Tuesday, March 17, 2015

What Would Comrade Felix Do?

A Soviet tank reading "For The Motherland" outside the Karlhorst Museum.

Purple trains: Third Reich answer to forced labor transportation.

 by Maria Simson

It's hard to imagine that Karlshorst, a very quiet corner of the already quiet suburban Lichtenberg district of Berlin, was once the Red Army stomping grounds.

Until 1963, half the district was off limits to civilians.

Hard to imagine until you see the Soviet tank painted with "Za Rodinu!" (For the Motherland!) parked outside a non-descript gray building.

The non-descript building with the desperately inoffensive name, "German-Russian Museum Berlin-Karlshorst," has been many things: a military academy, a Wehrmacht casino and, in May 1945, the HQ for the Soviet Military Administration. It was here on May 8th, or 9th, depending on whom you follow, that Field Marshall Wilhelm Keitel signed the German Instrument of Surrender, ending the war in Europe.

The officers' mess where the signing took place is intact and was the centerpiece of the "Museum of the Unconditional Surrender of Fascist Germany in the 'Great Patriotic War' of 1941-1945," inaugurated in 1967 by, surprise!, Soviet soldiers stationed in the GDR. But in 1995, the museum was renamed and its collection rethought by a panel of Germans and Russians to illustrate the nations' rocky relationship in the 20th century.

There is an excellent collection of photographs and film footage; a barrage of propaganda alternately extolling and insulting most anyone east of the Rhein; a facsimile of the map used to launch Operation Barbarossa; a letter from German General Paulus on the day he is encircled at Stalingrad.

There are plenty of markers of the Third Reich's short-sighted megalomania: a proposed (purple) wide track train for the transport of forced labor from Russia to Germany was to run along a track extending between the Black Sea and the Atlantic.

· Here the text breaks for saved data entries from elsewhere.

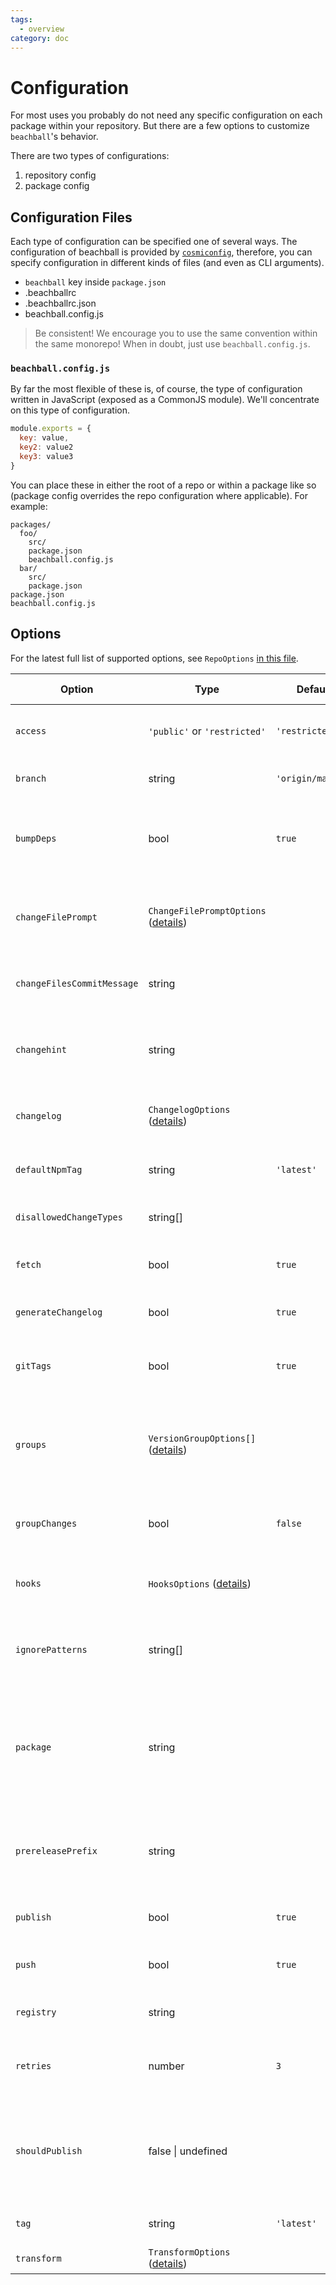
 ```yaml
---
tags:
  - overview
category: doc
---
```


# Configuration

For most uses you probably do not need any specific configuration on each package within your repository. But there are a few options to customize `beachball`'s behavior.

There are two types of configurations:

1. repository config
2. package config

## Configuration Files

Each type of configuration can be specified one of several ways. The configuration of beachball is provided by [`cosmiconfig`](https://github.com/davidtheclark/cosmiconfig), therefore, you can specify configuration in different kinds of files (and even as CLI arguments).

- `beachball` key inside `package.json`
- .beachballrc
- .beachballrc.json
- beachball.config.js

> Be consistent! We encourage you to use the same convention within the same monorepo! When in doubt, just use `beachball.config.js`.

### `beachball.config.js`

By far the most flexible of these is, of course, the type of configuration written in JavaScript (exposed as a CommonJS module). We'll concentrate on this type of configuration.

```js
module.exports = {
  key: value,
  key2: value2
  key3: value3
}
```

You can place these in either the root of a repo or within a package like so (package config overrides the repo configuration where applicable). For example:

```
packages/
  foo/
    src/
    package.json
    beachball.config.js
  bar/
    src/
    package.json
package.json
beachball.config.js
```

## Options

For the latest full list of supported options, see `RepoOptions` [in this file](https://github.com/microsoft/beachball/blob/master/src/types/BeachballOptions.ts).

| Option                     | Type                                     | Default           | Option Type          | Description                                                                                     |
| -------------------------- | ---------------------------------------- | ----------------- | -------------------- | ----------------------------------------------------------------------------------------------- |
| `access`                   | `'public'` or `'restricted'`             | `'restricted'`    | repo                 | publishes private packages access level                                                         |
| `branch`                   | string                                   | `'origin/master'` | repo                 | the target branch (with remote)                                                                 |
| `bumpDeps`                 | bool                                     | `true`            | repo                 | bump dependent packages during publish (bump A if A depends on B)                               |
| `changeFilePrompt`         | `ChangeFilePromptOptions` ([details][1]) |                   | repo                 | customize the prompt for change files (can be used to add custom fields)                        |
| `changeFilesCommitMessage` | string                                   |                   | repo                 | customize change files commit message                                                           |
| `changehint`               | string                                   |                   | repo                 | hint message for when change files are not detected but required                                |
| `changelog`                | `ChangelogOptions` ([details][2])        |                   | repo                 | changelog rendering and grouping options                                                        |
| `defaultNpmTag`            | string                                   | `'latest'`        | package              | the default dist-tag used for NPM publish                                                       |
| `disallowedChangeTypes`    | string[]                                 |                   | repo, group, package | what change types are disallowed                                                                |
| `fetch`                    | bool                                     | `true`            | repo                 | fetch from remote before doing diff comparisons                                                 |
| `generateChangelog`        | bool                                     | `true`            | repo                 | whether to generate changelog files                                                             |
| `gitTags`                  | bool                                     | `true`            | repo, package        | whether to create git tags for published packages (eg: foo_v1.0.1)                              |
| `groups`                   | `VersionGroupOptions[]` ([details][3])   |                   | repo                 | specifies groups of packages that need to be version bumped at the same time                    |
| `groupChanges`             | bool                                     | `false`           | repo                 | will write multiple changes to a single changefile                                              |
| `hooks`                    | `HooksOptions` ([details][4])            |                   | repo                 | hooks for custom pre/post publish actions                                                       |
| `ignorePatterns`           | string[]                                 |                   | repo                 | ignore changes in these files (minimatch patterns; negations not supported)                     |
| `package`                  | string                                   |                   | repo                 | specifies which package the command relates to (overrides change detection based on `git diff`) |
| `prereleasePrefix`         | string                                   |                   | repo                 | prerelease prefix for packages that are specified to receive a prerelease bump                  |
| `publish`                  | bool                                     | `true`            | repo                 | whether to publish to npm registry                                                              |
| `push`                     | bool                                     | `true`            | repo                 | whether to push to the remote git branch                                                        |
| `registry`                 | string                                   |                   | repo                 | target NPM registry to publish                                                                  |
| `retries`                  | number                                   | `3`               | repo                 | number of retries for a package publish before failing                                          |
| `shouldPublish`            | false \| undefined                       |                   | package              | manually disable publishing of a package by beachball (does not work to force publishing)       |
| `tag`                      | string                                   | `'latest'`        | repo, package        | dist-tag for npm when published                                                                 |
| `transform`                | `TransformOptions` ([details][4])        |                   | repo                 | transformations for change files                                                                |

[1]: https://github.com/microsoft/beachball/blob/master/src/types/ChangeFilePrompt.ts
[2]: https://github.com/microsoft/beachball/blob/master/src/types/ChangelogOptions.ts
[3]: ../concepts/groups
[4]: https://github.com/microsoft/beachball/blob/master/src/types/BeachballOptions.ts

Meanwhile, real German soldiers on the Eastern Front wore straw shoes.

While this is primarily a military museum, there is plenty about the suffering of civilians: the diary of a 16-year-old written during the Siege of Leningrad is gradually reduced to a plaintive, alternating refrain of "I got some soup" and "I feel worse." There is a room about camps: extermination, transportation, labor, POW.

This is not a Holocaust memorial, but the simple display of three tiny children's shoes from Majdanek is no less affecting for the note that they were taken as evidence for a Soviet investigative commission. There is, perhaps understandably given the museum's founders, little about what happened to German civilians in 1945.

Many of the objects from the section on USSR/GDR seem to come from some mutually agreed opium dream: a children's story called "Guten tag, Onkel Lenin"; or an LP presented by the Stasi exhorting young men looking for a role model, to "Live as Comrade Felix Would" referring to Felix Dzerzhinsky, architect of the Cheka and the Red Terror. WWCFD?

There are still reminders of the museum's origins in socialist realist memorials to fallen Soviet soldiery and a diorama of the storming of the Reichstag. But what started as a museum of righteous indignation and martial heroism is now a steely-eyed look of what's left for both sides when the smoke clears.